Any small bags that you might have must be stowed under the seat.
The flight attendant said this, like a mantra, three more times.
It was clear that the small man speaking Punjabi or Gujurat to his six children neither heard her, nor understood. But she kept reciting (raising her voice each time) as if he would come away from these 12 words with a flawless comprehension of both English—and Delta’s rules for overhead storage.
Granted, the flight attendant wasn’t marketing or selling—not really. But addressing your subject impersonally is a thing in corporate America, in legal contracts, in instructional content. And it’s catching.
Take a return shipping instruction for an eCommerce website. It says:
- Returns will be processed within five business days.
But who is the mysterious processor of the returns? Without this, I find myself skimming for details, reading more than once, and walking away with a vague sense of disconnect.
Similarly lacking in pronouns—and speckled with disorienting passivity:
- Items must be returned within 15 days of receipt. (returned by whom? whose receipt?)

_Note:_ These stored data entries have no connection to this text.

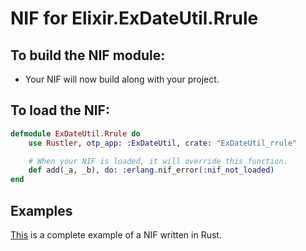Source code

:# NIF for Elixir.ExDateUtil.Rrule

## To build the NIF module:

- Your NIF will now build along with your project.

## To load the NIF:

```elixir
defmodule ExDateUtil.Rrule do
    use Rustler, otp_app: :ExDateUtil, crate: "ExDateUtil_rrule"

    # When your NIF is loaded, it will override this function.
    def add(_a, _b), do: :erlang.nif_error(:nif_not_loaded)
end
```

## Examples

[This](https://github.com/hansihe/NifIo) is a complete example of a NIF written in Rust.

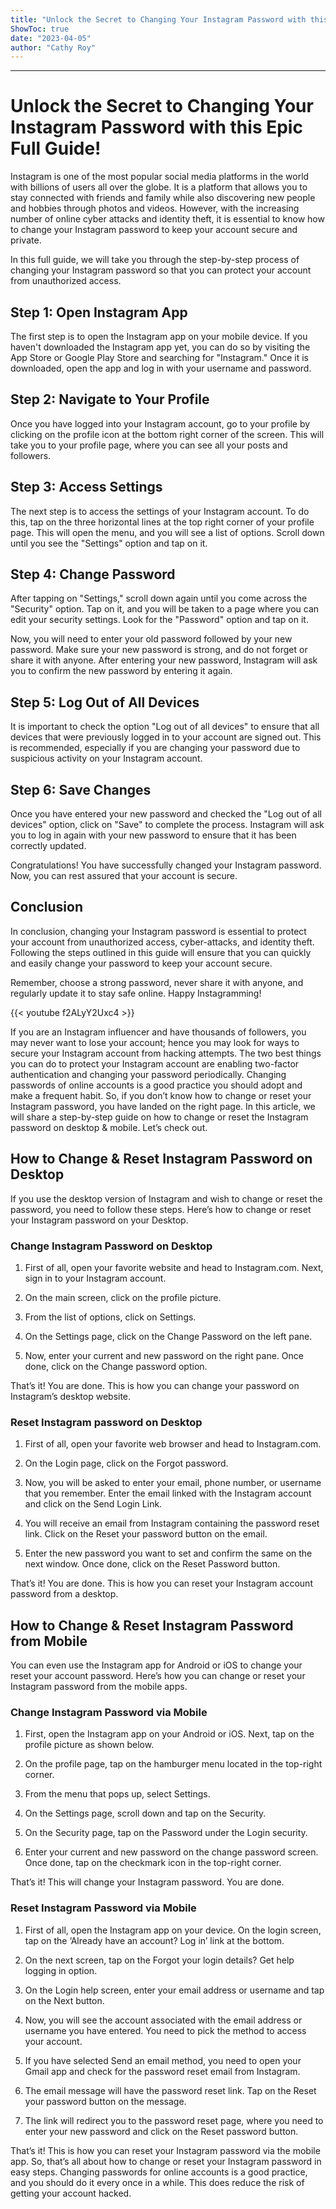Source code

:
 ```yaml
---
title: "Unlock the Secret to Changing Your Instagram Password with this Epic Full Guide!"
ShowToc: true 
date: "2023-04-05"
author: "Cathy Roy"
---
```

*****
# Unlock the Secret to Changing Your Instagram Password with this Epic Full Guide!

Instagram is one of the most popular social media platforms in the world with billions of users all over the globe. It is a platform that allows you to stay connected with friends and family while also discovering new people and hobbies through photos and videos. However, with the increasing number of online cyber attacks and identity theft, it is essential to know how to change your Instagram password to keep your account secure and private.

In this full guide, we will take you through the step-by-step process of changing your Instagram password so that you can protect your account from unauthorized access.

## Step 1: Open Instagram App

The first step is to open the Instagram app on your mobile device. If you haven't downloaded the Instagram app yet, you can do so by visiting the App Store or Google Play Store and searching for "Instagram." Once it is downloaded, open the app and log in with your username and password.

## Step 2: Navigate to Your Profile

Once you have logged into your Instagram account, go to your profile by clicking on the profile icon at the bottom right corner of the screen. This will take you to your profile page, where you can see all your posts and followers.

## Step 3: Access Settings

The next step is to access the settings of your Instagram account. To do this, tap on the three horizontal lines at the top right corner of your profile page. This will open the menu, and you will see a list of options. Scroll down until you see the "Settings" option and tap on it.

## Step 4: Change Password

After tapping on "Settings," scroll down again until you come across the "Security" option. Tap on it, and you will be taken to a page where you can edit your security settings. Look for the "Password" option and tap on it.

Now, you will need to enter your old password followed by your new password. Make sure your new password is strong, and do not forget or share it with anyone. After entering your new password, Instagram will ask you to confirm the new password by entering it again.

## Step 5: Log Out of All Devices

It is important to check the option "Log out of all devices" to ensure that all devices that were previously logged in to your account are signed out. This is recommended, especially if you are changing your password due to suspicious activity on your Instagram account.

## Step 6: Save Changes

Once you have entered your new password and checked the "Log out of all devices" option, click on "Save" to complete the process. Instagram will ask you to log in again with your new password to ensure that it has been correctly updated.

Congratulations! You have successfully changed your Instagram password. Now, you can rest assured that your account is secure.

## Conclusion

In conclusion, changing your Instagram password is essential to protect your account from unauthorized access, cyber-attacks, and identity theft. Following the steps outlined in this guide will ensure that you can quickly and easily change your password to keep your account secure.

Remember, choose a strong password, never share it with anyone, and regularly update it to stay safe online. Happy Instagramming!

{{< youtube f2ALyY2Uxc4 >}} 



If you are an Instagram influencer and have thousands of followers, you may never want to lose your account; hence you may look for ways to secure your Instagram account from hacking attempts.
The two best things you can do to protect your Instagram account are enabling two-factor authentication and changing your password periodically. Changing passwords of online accounts is a good practice you should adopt and make a frequent habit.
So, if you don’t know how to change or reset your Instagram password, you have landed on the right page. In this article, we will share a step-by-step guide on how to change or reset the Instagram password on desktop & mobile. Let’s check out.

 
## How to Change & Reset Instagram Password on Desktop


If you use the desktop version of Instagram and wish to change or reset the password, you need to follow these steps. Here’s how to change or reset your Instagram password on your Desktop.

 
### Change Instagram Password on Desktop


1. First of all, open your favorite website and head to Instagram.com. Next, sign in to your Instagram account.
2. On the main screen, click on the profile picture.

3. From the list of options, click on Settings.

4. On the Settings page, click on the Change Password on the left pane.

5. Now, enter your current and new password on the right pane. Once done, click on the Change password option.

That’s it! You are done. This is how you can change your password on Instagram’s desktop website.

 
### Reset Instagram password on Desktop


1. First of all, open your favorite web browser and head to Instagram.com.
2. On the Login page, click on the Forgot password.

3. Now, you will be asked to enter your email, phone number, or username that you remember. Enter the email linked with the Instagram account and click on the Send Login Link.

4. You will receive an email from Instagram containing the password reset link. Click on the Reset your password button on the email.

5. Enter the new password you want to set and confirm the same on the next window. Once done, click on the Reset Password button.

That’s it! You are done. This is how you can reset your Instagram account password from a desktop.

 
## How to Change & Reset Instagram Password from Mobile


You can even use the Instagram app for Android or iOS to change your reset your account password. Here’s how you can change or reset your Instagram password from the mobile apps.

 
### Change Instagram Password via Mobile


1. First, open the Instagram app on your Android or iOS. Next, tap on the profile picture as shown below.

2. On the profile page, tap on the hamburger menu located in the top-right corner.

3. From the menu that pops up, select Settings.

4. On the Settings page, scroll down and tap on the Security.

5. On the Security page, tap on the Password under the Login security.

6. Enter your current and new password on the change password screen. Once done, tap on the checkmark icon in the top-right corner.

That’s it! This will change your Instagram password. You are done.

 
### Reset Instagram Password via Mobile


1. First of all, open the Instagram app on your device. On the login screen, tap on the ‘Already have an account? Log in’ link at the bottom.
2. On the next screen, tap on the Forgot your login details? Get help logging in option.
3. On the Login help screen, enter your email address or username and tap on the Next button.

4. Now, you will see the account associated with the email address or username you have entered. You need to pick the method to access your account.

5. If you have selected Send an email method, you need to open your Gmail app and check for the password reset email from Instagram.
6. The email message will have the password reset link. Tap on the Reset your password button on the message.

7. The link will redirect you to the password reset page, where you need to enter your new password and click on the Reset password button.

That’s it! This is how you can reset your Instagram password via the mobile app.
So, that’s all about how to change or reset your Instagram password in easy steps. Changing passwords for online accounts is a good practice, and you should do it every once in a while. This does reduce the risk of getting your account hacked.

- Returns must be accompanied by the original shipping form. (how do these returns find their partner forms? is it by magic…telepathy?)
- Credit will be issued immediately.
Better: replacing the subject with a simple “we” or “you,” an “us” or “our.” That way, you inject humanity, take accountability, and ease the reading for all concerned.
In the end, the flight attendant got the man’s attention. She put her hand on one of the small bags in the overhead, looked him straight in the eye, and gently said, “Sir, these will have to go under your seat.” He nodded vigorously, unloaded his bags, and handed them one by one to his kids to stow at their feet.
The moral? Get the kind of copywriting services that look ‘em in the eye and communicate what you want—in a way that your distinctly human, definitively comprehending readers will see, read, and act on. They’ll love you for it—and every little bit helps.